David (admin), 12 Apr 2009 10:09 am

This is an extract from my postgrad research on the topic. For more, email me at dbry012@aucklanduni.ac.nz. Community based conservation initiatives have received mixed coverage in academic fields with regards to their ability to maintain biodiversity resources in the long term by linking the social welfare of communities with conservation. Proponents of people-free parks argue that communities are multiscalar and environmental responsibility cannot be effectively devolved to the community level as a result. They maintain that local communities may lack credibility or capacity to achieve biodiversity maintenance objectives, and that an emphasis on financial development may result in a de-emphasis on conservation objectives. While these may seem like valid concerns, especially in light of the lack of visible benefits for biodiversity conservation in the last 20 years of implementation particularly in Africa, supporters of CBC argue that failed initiatives do not indicate a problem with the CBC model per se, but rather the social and political systems in which it is imbedded. CBC stems from the inability of Western protectionist models such as the ‘Yellowstone model’ to adequately conserve global biodiversity, particularly in developing nations which are typically extremely biodiverse, as these initiatives do not include provisions that allow local people to accrue cash incomes. The ‘fences and fines’ approach is largely inadequate maintaining biodiversity because formally protected areas are too small and spatially biased, and the no-take approach fails to achieve community buy-in, unlike CBC initiatives, as illustrated by South American examples.
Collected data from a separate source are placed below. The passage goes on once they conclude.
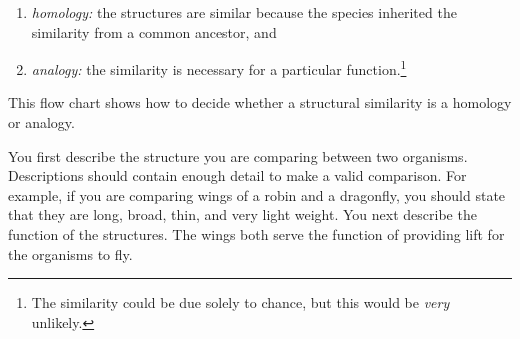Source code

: \documentclass[12pt, hidelinks]{exam}
\begin{document}
\begin{enumerate}
	\item \emph{homology:} the structures are similar because the species
inherited the similarity from a common ancestor, and

	\item \emph{analogy:} the similarity is necessary for a particular function.\footnote{The similarity
could be due solely to chance, but this would be \emph{very}
unlikely.} 
\end{enumerate}

\bigskip

This flow chart shows how to decide whether a structural similarity 
is a homology or analogy. 

\begin{center}


\end{center}

\bigskip

You first describe the structure you are comparing
between two organisms. Descriptions should contain enough detail to make
a valid comparison. For example, if you are comparing wings of a robin and a 
dragonfly, you should state that they are long, broad, thin, and very light weight.
You next describe the function of the structures. The wings both serve the
function of providing lift for the organisms to fly. 
\end{document}
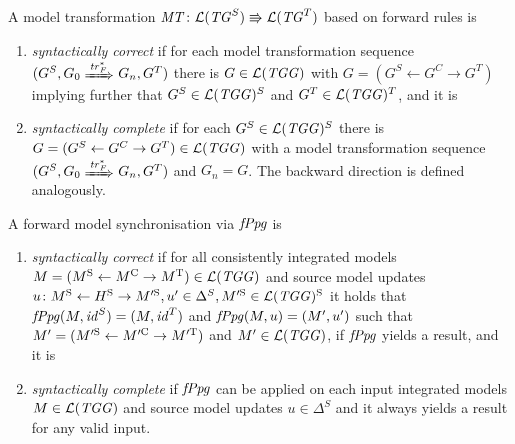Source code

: \begin{definition}
\label{def:sec-gen-intro-compl:classical_corr_compl_mt}
A model transformation $\mathit{MT}\colon \mathcal{L}(\mathit{TG}^S) \Rrightarrow \mathcal{L}(\mathit{TG}^T)$ based on forward rules is
\begin{enumerate}
  \item \emph{syntactically correct} if for each model transformation sequence $(G^S,G_0 \Trans{\tr^*_F} G_n,G^T)$ there is $G \in \mathcal{L}(\mathit{TGG})$ with $G=(G^S \gets G^C \to G^T)$ implying further that $G^S \in \mathcal{L}(\mathit{TGG})^S$ and $G^T \in \mathcal{L}(\mathit{TGG})^T$, and it is
  \item \emph{syntactically complete} if for each $G^S \in \mathcal{L}(\mathit{TGG})^S$ there is $G=(G^S \gets G^C \to G^T) \in \mathcal{L}(\mathit{TGG})$ with a model transformation sequence $(G^S,G_0 \Trans{\tr^*_F} G_n,G^T)$ and $G_n=G$.
  The backward direction is defined analogously.
  \envEndMarker
\end{enumerate}
\end{definition}

\begin{definition}
A forward model synchronisation via $\mathit{fPpg}$ is
\begin{enumerate}
  \item \emph{syntactically correct} if for all consistently integrated models $M=(M^\mathrm{S} \gets M^\mathrm{C} \to M^\mathrm{T}) \in \mathcal{L}(\mathit{TGG})$ and source model updates $u\colon M^\SRC \gets H^\SRC \to M'^\SRC,u' \in \Delta^S,M'^\SRC \in \Lang(\TGG)^\SRC$ it holds that $\mathit{fPpg}(M,\mathit{id}^S)=(M,\mathit{id}^T)$ and $\mathit{fPpg}(M,u)=(M',u')$ such that $M'=(M'^\SRC \gets M'^\C \to M'^\T)$ and $M' \in \mathcal{L}(\mathit{TGG})$, if $\mathit{fPpg}$ yields a result, and it is
  \item \emph{syntactically complete} if $\mathit{fPpg}$ can be applied on each input integrated models $M \in \mathcal{L}(\mathit{TGG})$ and source model updates $u \in \Delta^S$ and it always yields a result for any valid input.
  \envEndMarker
\end{enumerate}
\end{definition}

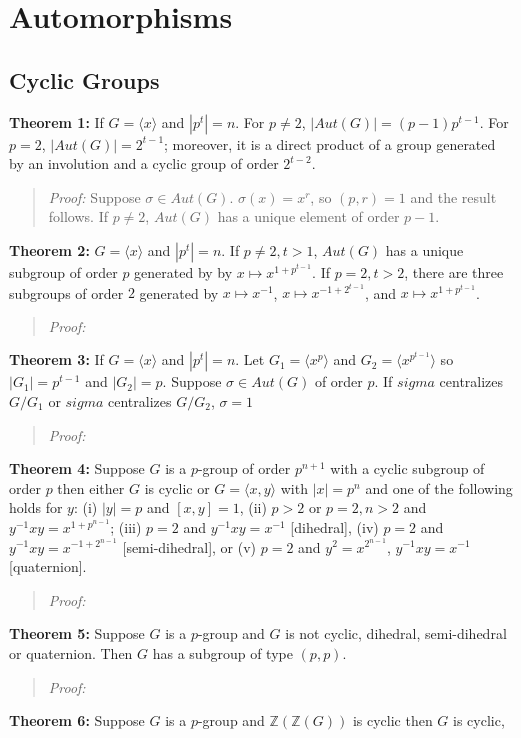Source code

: \chapter{Automorphisms}
\section {Cyclic Groups}
{\bf Theorem 1:}
If $G= \langle x \rangle $ and $|p^t|=n$.  For $p \ne 2$, $|Aut(G)|= (p-1)p^{t-1}$.  For $p=2$, $|Aut(G)|= 2^{t-1}$;
moreover, it is a direct product of a group generated by an  involution and a cyclic group of order $2^{t-2}$.
\begin{quote}
\emph{Proof:} Suppose $\sigma \in Aut(G)$.  $\sigma(x)= x^r$, so $(p,r)=1$ and the result follows.
If $p \ne 2$, $Aut(G)$ has a unique element of order $p-1$.
\end{quote}
{\bf Theorem 2:} $G= \langle x \rangle $ and $|p^t|=n$.  If $p \ne 2, t>1$, $Aut(G)$ has a unique subgroup of order
$p$ generated by by $x \mapsto x^{1+p^{t-1}}$.  If $p=2, t > 2$, there are three subgroups of order $2$ generated by
$x \mapsto x^{-1}$,
$x \mapsto x^{-1 + 2^{t-1}}$, and
$x \mapsto x^{1 + p^{t-1}}$.
\begin{quote}
\emph{Proof:}
\end{quote}
{\bf Theorem 3:} If $G= \langle x \rangle $ and $|p^t|=n$. Let 
$G_1 = \langle x^{p} \rangle$ and
$G_2 = \langle x^{p^{t-1}} \rangle$ so $|G_1| = p^{t-1}$ and $|G_2|=p$. Suppose $\sigma \in Aut(G)$
of order $p$.
If $sigma$ centralizes $G/G_1$ or $sigma$ centralizes $G/G_2$, $\sigma = 1$
\begin{quote}
\emph{Proof:}
\end{quote}
{\bf Theorem 4:} Suppose $G$ is a $p$-group of order $p^{n+1}$ with a cyclic subgroup of order $p$ then either
$G$ is cyclic or $G= \langle x, y \rangle$ with $|x|=p^n$ and one of the following holds for $y$:
(i) $|y| = p$ and $[x,y]=1$,
(ii) $p > 2$ or $p=2, n>2$ and $y^{-1}x y = x^{1+p^{n-1}}$;
(iii) $p=2$ and $y^{-1}x y = x^{-1}$ [dihedral],
(iv) $p=2$ and $y^{-1}x y = x^{-1 + 2^{n-1}}$ [semi-dihedral], or
(v) $p=2$ and $y^2= x^{2^{n-1}}$, $y^{-1} x y = x^{-1}$ [quaternion].
\begin{quote}
\emph{Proof:}
\end{quote}
{\bf Theorem 5:} Suppose $G$ is a $p$-group and $G$ is not cyclic, dihedral, semi-dihedral or quaternion.  Then
$G$ has a subgroup of type $(p,p)$.
\begin{quote}
\emph{Proof:}
\end{quote}
{\bf Theorem 6:} Suppose $G$ is a $p$-group and ${\mathbb Z}({\mathbb Z}(G))$ is cyclic then $G$ is cyclic,
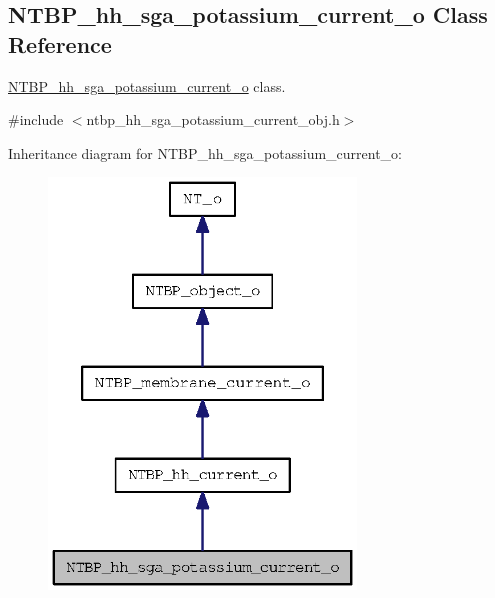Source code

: \subsection{NTBP\_\-hh\_\-sga\_\-potassium\_\-current\_\-o Class Reference}
\label{class_n_t_b_p__hh__sga__potassium__current__o}


\hyperlink{class_n_t_b_p__hh__sga__potassium__current__o}{NTBP\_\-hh\_\-sga\_\-potassium\_\-current\_\-o} class.  




{\ttfamily \#include $<$ntbp\_\-hh\_\-sga\_\-potassium\_\-current\_\-obj.h$>$}



Inheritance diagram for NTBP\_\-hh\_\-sga\_\-potassium\_\-current\_\-o:
\nopagebreak
\begin{figure}[H]
\begin{center}
\leavevmode
\includegraphics[width=232pt]{class_n_t_b_p__hh__sga__potassium__current__o__inherit__graph}
\end{center}
\end{figure}



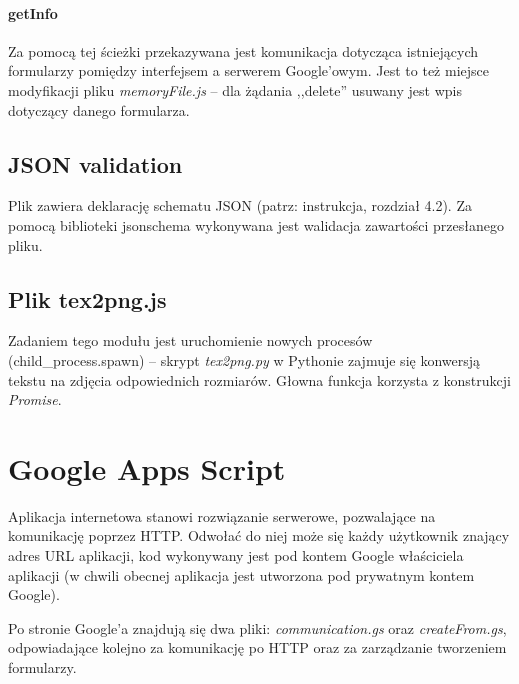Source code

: \paragraph{getInfo} Za pomocą tej ścieżki  przekazywana jest komunikacja dotycząca istniejących formularzy pomiędzy interfejsem a serwerem Google'owym. Jest to też miejsce modyfikacji pliku \textit{memoryFile.js} -- dla żądania ,,delete'' usuwany jest wpis dotyczący danego formularza.
\subsection{JSON validation} Plik zawiera deklarację schematu JSON (patrz: instrukcja, rozdział 4.2). Za pomocą biblioteki jsonschema wykonywana jest walidacja zawartości przesłanego pliku.
\subsection{Plik tex2png.js} Zadaniem tego modułu jest uruchomienie nowych procesów (child\_process.spawn)  -- skrypt \textit{tex2png.py} w Pythonie zajmuje się konwersją tekstu na zdjęcia odpowiednich rozmiarów. Głowna funkcja korzysta z konstrukcji \textit{Promise}.

\section{Google Apps Script}
Aplikacja internetowa stanowi rozwiązanie serwerowe, pozwalające na komunikację poprzez HTTP. Odwołać do niej może się każdy użytkownik znający adres URL aplikacji, kod wykonywany jest pod kontem Google właściciela aplikacji (w chwili obecnej aplikacja jest utworzona pod prywatnym kontem Google).

\ind Po stronie Google'a znajdują się dwa pliki: \textit{communication.gs} oraz \textit{createFrom.gs}, odpowiadające kolejno za komunikację po HTTP oraz za zarządzanie tworzeniem formularzy. 

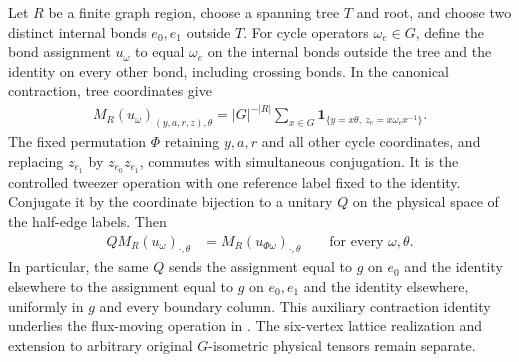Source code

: \begin{lemma}%
    \label{thm:peps_regular_two_cycle_flux_move}
    \leanok
    Let $R$ be a finite graph region, choose a spanning tree $T$ and root,
    and choose two distinct internal bonds $e_0,e_1$ outside $T$.
    For cycle operators $\omega_e\in G$, define the bond assignment
    $u_\omega$ to equal $\omega_e$ on the internal bonds outside the tree
    and the identity on every other bond, including crossing bonds.
    In the canonical contraction, tree coordinates give
    \begin{align}
        M_R(u_\omega)_{(y,a,r,z),\theta}
        =|G|^{-|R|}\sum_{x\in G}
        \mathbf 1_{\{y=x\theta,\ z_e=x\omega_ex^{-1}\}}.
    \end{align}
    The fixed permutation $\Phi$ retaining $y,a,r$ and all other cycle coordinates,
    and replacing $z_{e_1}$ by $z_{e_0}z_{e_1}$, commutes with simultaneous
    conjugation. It is the controlled tweezer operation with one reference label
    fixed to the identity. Conjugate it by the coordinate bijection
    to a unitary $Q$ on the physical space of the half-edge labels. Then
    \begin{align}
        Q M_R(u_\omega)_{\cdot,\theta}
         & =M_R(u_{\Phi\omega})_{\cdot,\theta}
        \qquad\text{for every }\omega,\theta.
    \end{align}
    In particular, the same $Q$ sends the assignment equal to $g$ on $e_0$
    and the identity elsewhere to the assignment equal to $g$ on $e_0,e_1$
    and the identity elsewhere, uniformly in $g$ and every boundary column.
    This auxiliary contraction identity underlies the flux-moving
    operation in \cite[Theorem~6.16]{Schuch2010PEPS}.
    The six-vertex lattice realization and extension to arbitrary original
    $G$-isometric physical tensors remain separate.
\end{lemma}

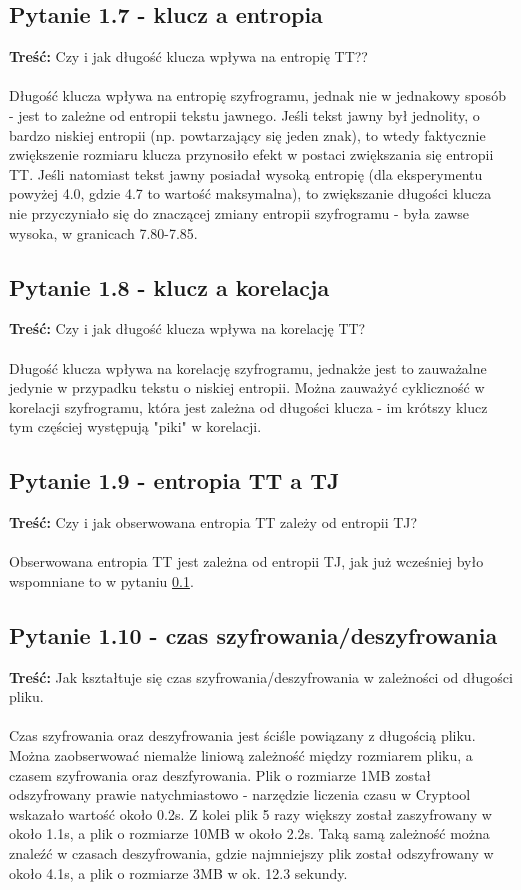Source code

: \documentclass{article}
\begin{document}
\subsection{Pytanie 1.7 - klucz a entropia} \label{section:pytanie 1.7}
\textbf{Treść: } Czy i jak długość klucza wpływa na entropię TT?? \\\\
Długość klucza wpływa na entropię szyfrogramu, jednak nie w jednakowy sposób - jest to zależne od entropii tekstu jawnego.
Jeśli tekst jawny był jednolity, o bardzo niskiej entropii (np. powtarzający się jeden znak), to wtedy faktycznie zwiększenie rozmiaru klucza
przynosiło efekt w postaci zwiększania się entropii TT. Jeśli natomiast tekst jawny posiadał wysoką entropię (dla eksperymentu powyżej 4.0, gdzie 4.7 to wartość maksymalna),
to zwiększanie długości klucza nie przyczyniało się do znaczącej zmiany entropii szyfrogramu - była zawse wysoka, w granicach 7.80-7.85.
\subsection{Pytanie 1.8 - klucz a korelacja}
\textbf{Treść: } Czy i jak długość klucza wpływa na korelację TT?\\\\
Długość klucza wpływa na korelację szyfrogramu, jednakże jest to zauważalne jedynie w przypadku tekstu o niskiej entropii.
Można zauważyć cykliczność w korelacji szyfrogramu, która jest zależna od długości klucza - im krótszy klucz tym częściej występują "piki" w korelacji.
\subsection{Pytanie 1.9 - entropia TT a TJ}
\textbf{Treść: } Czy i jak obserwowana entropia TT zależy od entropii TJ? \\\\
Obserwowana entropia TT jest zależna od entropii TJ, jak już wcześniej było wspomniane to w pytaniu \ref{section:pytanie 1.7}.
\subsection{Pytanie 1.10 - czas szyfrowania/deszyfrowania}
\textbf{Treść: } Jak kształtuje się czas szyfrowania/deszyfrowania w zależności od długości pliku.\\\\
Czas szyfrowania oraz deszyfrowania jest ściśle powiązany z długością pliku. Można zaobserwować niemalże liniową zależność między rozmiarem pliku, a czasem szyfrowania oraz deszfyrowania.
Plik o rozmiarze 1MB został odszyfrowany prawie natychmiastowo - narzędzie liczenia czasu w Cryptool wskazało wartość około 0.2s. Z kolei plik 5 razy większy został zaszyfrowany w około 1.1s, a plik o rozmiarze 10MB w około 2.2s.
Taką samą zależność można znaleźć w czasach deszyfrowania, gdzie najmniejszy plik został odszyfrowany w około 4.1s, a plik o rozmiarze 3MB w ok. 12.3 sekundy.
\end{document}
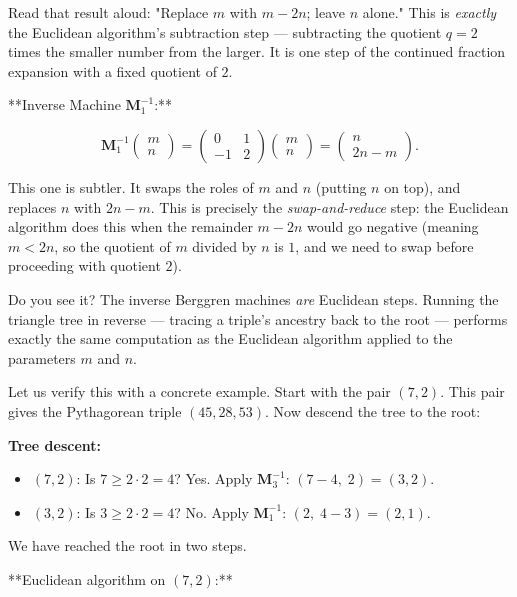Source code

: Read that result aloud: "Replace $m$ with $m - 2n$; leave $n$ alone." This is \textit{exactly} the Euclidean algorithm's subtraction step --- subtracting the quotient $q = 2$ times the smaller number from the larger. It is one step of the continued fraction expansion with a fixed quotient of $2$.

**Inverse Machine $\mathbf{M}_1^{-1}$:**

\[
\mathbf{M}_1^{-1} \begin{pmatrix} m \\ n \end{pmatrix} = \begin{pmatrix} 0 & 1 \\ -1 & 2 \end{pmatrix} \begin{pmatrix} m \\ n \end{pmatrix} = \begin{pmatrix} n \\ 2n - m \end{pmatrix}.
\]

This one is subtler. It swaps the roles of $m$ and $n$ (putting $n$ on top), and replaces $n$ with $2n - m$. This is precisely the \textit{swap-and-reduce} step: the Euclidean algorithm does this when the remainder $m - 2n$ would go negative (meaning $m < 2n$, so the quotient of $m$ divided by $n$ is $1$, and we need to swap before proceeding with quotient $2$).

Do you see it? The inverse Berggren machines \textit{are} Euclidean steps. Running the triangle tree in reverse --- tracing a triple's ancestry back to the root --- performs exactly the same computation as the Euclidean algorithm applied to the parameters $m$ and $n$.

Let us verify this with a concrete example. Start with the pair $(7, 2)$. This pair gives the Pythagorean triple $(45, 28, 53)$. Now descend the tree to the root:

\textbf{Tree descent:}

\begin{itemize}
\item $(7, 2)$: Is $7 \ge 2 \cdot 2 = 4$? Yes. Apply $\mathbf{M}_3^{-1}$: $(7 - 4,\; 2) = (3, 2)$.
\item $(3, 2)$: Is $3 \ge 2 \cdot 2 = 4$? No. Apply $\mathbf{M}_1^{-1}$: $(2,\; 4 - 3) = (2, 1)$.
\end{itemize}
We have reached the root in two steps.

**Euclidean algorithm on $(7, 2)$:**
To be successful in maintaining biodiversity resources though, a deeper and more complete understanding of biodiversity conservation approaches as social and political approaches and greater capacity building within networks of partnerships that include a range of stakeholders over various scales is necessary. There is an increasing appreciation that many environmental problems are too complex to be properly understood or managed under a conventional management structure, and as such, the effective management of global biological diversity has little alternative but to implement CBC.